Work instructions — Going down the data below, set down exactly the line with "czasu lub pamięci" and each line after it through the line with "## Złożoność obliczeniowa"; no other lines.

○ ○ ○ ○ ○

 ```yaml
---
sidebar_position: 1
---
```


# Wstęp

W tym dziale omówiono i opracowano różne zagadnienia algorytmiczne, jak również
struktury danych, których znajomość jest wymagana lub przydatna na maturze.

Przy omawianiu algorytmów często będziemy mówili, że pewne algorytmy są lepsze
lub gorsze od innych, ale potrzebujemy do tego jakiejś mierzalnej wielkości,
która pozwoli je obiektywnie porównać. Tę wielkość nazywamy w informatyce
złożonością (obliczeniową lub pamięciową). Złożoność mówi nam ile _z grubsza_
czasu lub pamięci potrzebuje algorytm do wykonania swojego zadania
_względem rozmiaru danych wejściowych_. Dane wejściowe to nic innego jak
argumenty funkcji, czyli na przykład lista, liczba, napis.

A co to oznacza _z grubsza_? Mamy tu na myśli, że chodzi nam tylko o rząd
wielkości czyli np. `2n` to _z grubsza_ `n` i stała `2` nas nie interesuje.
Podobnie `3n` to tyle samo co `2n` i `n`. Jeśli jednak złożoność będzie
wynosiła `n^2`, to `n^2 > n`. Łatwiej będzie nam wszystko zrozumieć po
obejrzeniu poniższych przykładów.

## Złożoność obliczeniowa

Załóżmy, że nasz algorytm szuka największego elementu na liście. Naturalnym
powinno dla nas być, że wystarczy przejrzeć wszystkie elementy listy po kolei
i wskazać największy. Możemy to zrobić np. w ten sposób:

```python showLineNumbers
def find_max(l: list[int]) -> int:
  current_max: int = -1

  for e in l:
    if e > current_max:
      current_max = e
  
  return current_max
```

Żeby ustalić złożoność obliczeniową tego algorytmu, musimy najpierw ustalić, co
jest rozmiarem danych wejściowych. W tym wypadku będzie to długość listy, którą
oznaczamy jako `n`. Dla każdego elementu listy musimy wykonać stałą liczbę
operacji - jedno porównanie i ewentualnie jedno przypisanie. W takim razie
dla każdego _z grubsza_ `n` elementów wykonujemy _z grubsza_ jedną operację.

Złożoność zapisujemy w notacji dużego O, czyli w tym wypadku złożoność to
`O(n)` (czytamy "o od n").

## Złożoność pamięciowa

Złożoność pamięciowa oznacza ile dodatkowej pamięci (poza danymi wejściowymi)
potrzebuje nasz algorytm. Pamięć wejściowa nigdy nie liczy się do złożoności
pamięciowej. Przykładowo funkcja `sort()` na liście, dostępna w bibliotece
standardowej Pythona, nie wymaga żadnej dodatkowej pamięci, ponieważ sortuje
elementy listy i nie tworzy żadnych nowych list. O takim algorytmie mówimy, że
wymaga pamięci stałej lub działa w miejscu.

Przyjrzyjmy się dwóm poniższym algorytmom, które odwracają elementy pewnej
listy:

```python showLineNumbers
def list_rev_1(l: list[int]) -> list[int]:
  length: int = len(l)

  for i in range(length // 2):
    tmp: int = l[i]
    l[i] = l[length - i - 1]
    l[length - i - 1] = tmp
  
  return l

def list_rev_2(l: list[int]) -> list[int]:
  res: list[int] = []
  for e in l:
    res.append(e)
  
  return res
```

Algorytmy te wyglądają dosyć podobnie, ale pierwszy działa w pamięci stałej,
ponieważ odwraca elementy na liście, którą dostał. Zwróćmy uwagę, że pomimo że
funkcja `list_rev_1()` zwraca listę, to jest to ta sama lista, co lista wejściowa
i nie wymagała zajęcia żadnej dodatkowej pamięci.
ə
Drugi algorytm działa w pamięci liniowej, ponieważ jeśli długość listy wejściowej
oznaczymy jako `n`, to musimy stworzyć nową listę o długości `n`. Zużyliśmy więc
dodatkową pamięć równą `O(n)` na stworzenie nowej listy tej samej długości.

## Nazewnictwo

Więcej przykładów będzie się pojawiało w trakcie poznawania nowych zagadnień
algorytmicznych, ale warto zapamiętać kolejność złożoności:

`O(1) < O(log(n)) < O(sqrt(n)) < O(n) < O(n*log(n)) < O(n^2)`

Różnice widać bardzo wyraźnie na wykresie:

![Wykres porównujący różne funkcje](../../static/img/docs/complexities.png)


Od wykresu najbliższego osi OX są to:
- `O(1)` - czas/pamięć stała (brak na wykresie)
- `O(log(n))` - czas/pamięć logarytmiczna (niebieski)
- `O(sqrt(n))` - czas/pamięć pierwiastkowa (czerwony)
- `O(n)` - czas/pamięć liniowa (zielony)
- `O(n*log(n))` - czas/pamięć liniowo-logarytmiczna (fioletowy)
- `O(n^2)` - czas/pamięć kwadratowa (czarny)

○ ○ ○ ○ ○

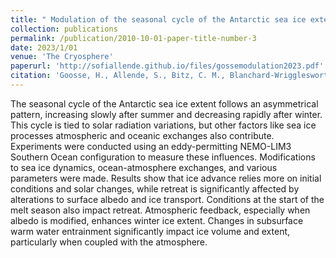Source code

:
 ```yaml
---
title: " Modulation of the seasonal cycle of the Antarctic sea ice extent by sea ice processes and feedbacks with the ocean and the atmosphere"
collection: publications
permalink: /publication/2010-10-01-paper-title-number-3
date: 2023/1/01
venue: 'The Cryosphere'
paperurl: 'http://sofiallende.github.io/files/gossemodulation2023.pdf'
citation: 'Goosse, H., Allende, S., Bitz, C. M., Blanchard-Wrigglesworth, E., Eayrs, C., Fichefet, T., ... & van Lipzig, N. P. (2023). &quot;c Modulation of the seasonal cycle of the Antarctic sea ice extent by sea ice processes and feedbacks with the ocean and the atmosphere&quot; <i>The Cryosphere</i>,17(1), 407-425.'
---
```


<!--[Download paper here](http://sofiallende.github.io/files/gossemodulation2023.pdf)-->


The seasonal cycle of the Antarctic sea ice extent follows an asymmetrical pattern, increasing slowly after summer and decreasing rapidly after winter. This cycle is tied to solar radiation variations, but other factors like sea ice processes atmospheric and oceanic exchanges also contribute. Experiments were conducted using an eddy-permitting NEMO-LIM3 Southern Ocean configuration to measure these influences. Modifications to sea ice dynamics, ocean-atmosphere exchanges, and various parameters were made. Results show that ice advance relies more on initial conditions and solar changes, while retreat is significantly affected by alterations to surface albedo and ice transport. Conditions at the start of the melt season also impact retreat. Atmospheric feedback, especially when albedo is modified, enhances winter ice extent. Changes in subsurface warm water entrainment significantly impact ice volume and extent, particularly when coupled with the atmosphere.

○ ○ ○ ○ ○

Finished task —
czasu lub pamięci potrzebuje algorytm do wykonania swojego zadania
_względem rozmiaru danych wejściowych_. Dane wejściowe to nic innego jak
argumenty funkcji, czyli na przykład lista, liczba, napis.

A co to oznacza _z grubsza_? Mamy tu na myśli, że chodzi nam tylko o rząd
wielkości czyli np. `2n` to _z grubsza_ `n` i stała `2` nas nie interesuje.
Podobnie `3n` to tyle samo co `2n` i `n`. Jeśli jednak złożoność będzie
wynosiła `n^2`, to `n^2 > n`. Łatwiej będzie nam wszystko zrozumieć po
obejrzeniu poniższych przykładów.

## Złożoność obliczeniowa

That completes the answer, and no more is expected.